The Latest: Germanwings CEO gives latest victim breakdown
By The Associated Press, Associated Press
Mar 25, 2015 6:54 AM CDT
Students, teachers and relatives mourn in front of a school in Haltern, western Germany, Wednesday, March 25, 2015, one day after 16 school children and two teachers were among the 150 victims that died in the Germanwings plane crash in the French alps on the way from Barcelona to Duesseldorf. (AP...   (Associated Press)

12:50 p.m. (1150 GMT, 7:50 a.m. EDT)

Germanwings' chief executive says the airline's current information is that 72 Germans, 35 Spanish citizens and two Americans were on board the flight that crashed in southern France.

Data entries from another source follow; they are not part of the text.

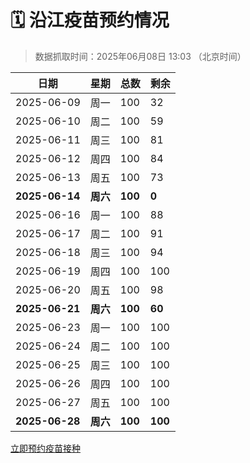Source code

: # 🗓️ 沿江疫苗预约情况

> 数据抓取时间：2025年06月08日 13:03 （北京时间）

| 日期 | 星期 | 总数 | 剩余 |
|------|------|------|------|
| 2025-06-09 | 周一 | 100 | 32 |
| 2025-06-10 | 周二 | 100 | 59 |
| 2025-06-11 | 周三 | 100 | 81 |
| 2025-06-12 | 周四 | 100 | 84 |
| 2025-06-13 | 周五 | 100 | 73 |
| **2025-06-14** | **周六** | **100** | **0** |
| 2025-06-16 | 周一 | 100 | 88 |
| 2025-06-17 | 周二 | 100 | 91 |
| 2025-06-18 | 周三 | 100 | 94 |
| 2025-06-19 | 周四 | 100 | 100 |
| 2025-06-20 | 周五 | 100 | 98 |
| **2025-06-21** | **周六** | **100** | **60** |
| 2025-06-23 | 周一 | 100 | 100 |
| 2025-06-24 | 周二 | 100 | 100 |
| 2025-06-25 | 周三 | 100 | 100 |
| 2025-06-26 | 周四 | 100 | 100 |
| 2025-06-27 | 周五 | 100 | 100 |
| **2025-06-28** | **周六** | **100** | **100** |


<div class="button-container">
<a class="btn" href="http://yfzweb.ishequ.net/#/login" target="_blank">立即预约疫苗接种</a>
</div>
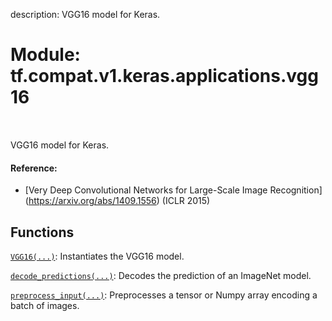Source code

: description: VGG16 model for Keras.

<div itemscope itemtype="http://developers.google.com/ReferenceObject">
<meta itemprop="name" content="tf.compat.v1.keras.applications.vgg16" />
<meta itemprop="path" content="Stable" />
</div>

# Module: tf.compat.v1.keras.applications.vgg16

<!-- Insert buttons and diff -->

<table class="tfo-notebook-buttons tfo-api nocontent" align="left">

</table>



VGG16 model for Keras.



#### Reference:

- [Very Deep Convolutional Networks for Large-Scale Image Recognition]
  (https://arxiv.org/abs/1409.1556) (ICLR 2015)


## Functions

[`VGG16(...)`](../../../../../tf/keras/applications/vgg16/VGG16.md): Instantiates the VGG16 model.

[`decode_predictions(...)`](../../../../../tf/keras/applications/vgg16/decode_predictions.md): Decodes the prediction of an ImageNet model.

[`preprocess_input(...)`](../../../../../tf/keras/applications/vgg16/preprocess_input.md): Preprocesses a tensor or Numpy array encoding a batch of images.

Thomas Winkelmann told reporters in Cologne on Wednesday that the list isn't yet final because the company is still trying to contact relatives of 27 victims.

Winkelmann says in some cases victims' nationality isn't entirely clear, in part because of dual citizenship.

There were two victims each from Australia, Argentina, Iran and Venezuela. One victim each came from Britain, the Netherlands, Colombia, Mexico, Japan, Denmark, Belgium and Israel.

Spain's government said they had identified 49 Spanish victims, while Britain says it believes there were at least three Britons on board.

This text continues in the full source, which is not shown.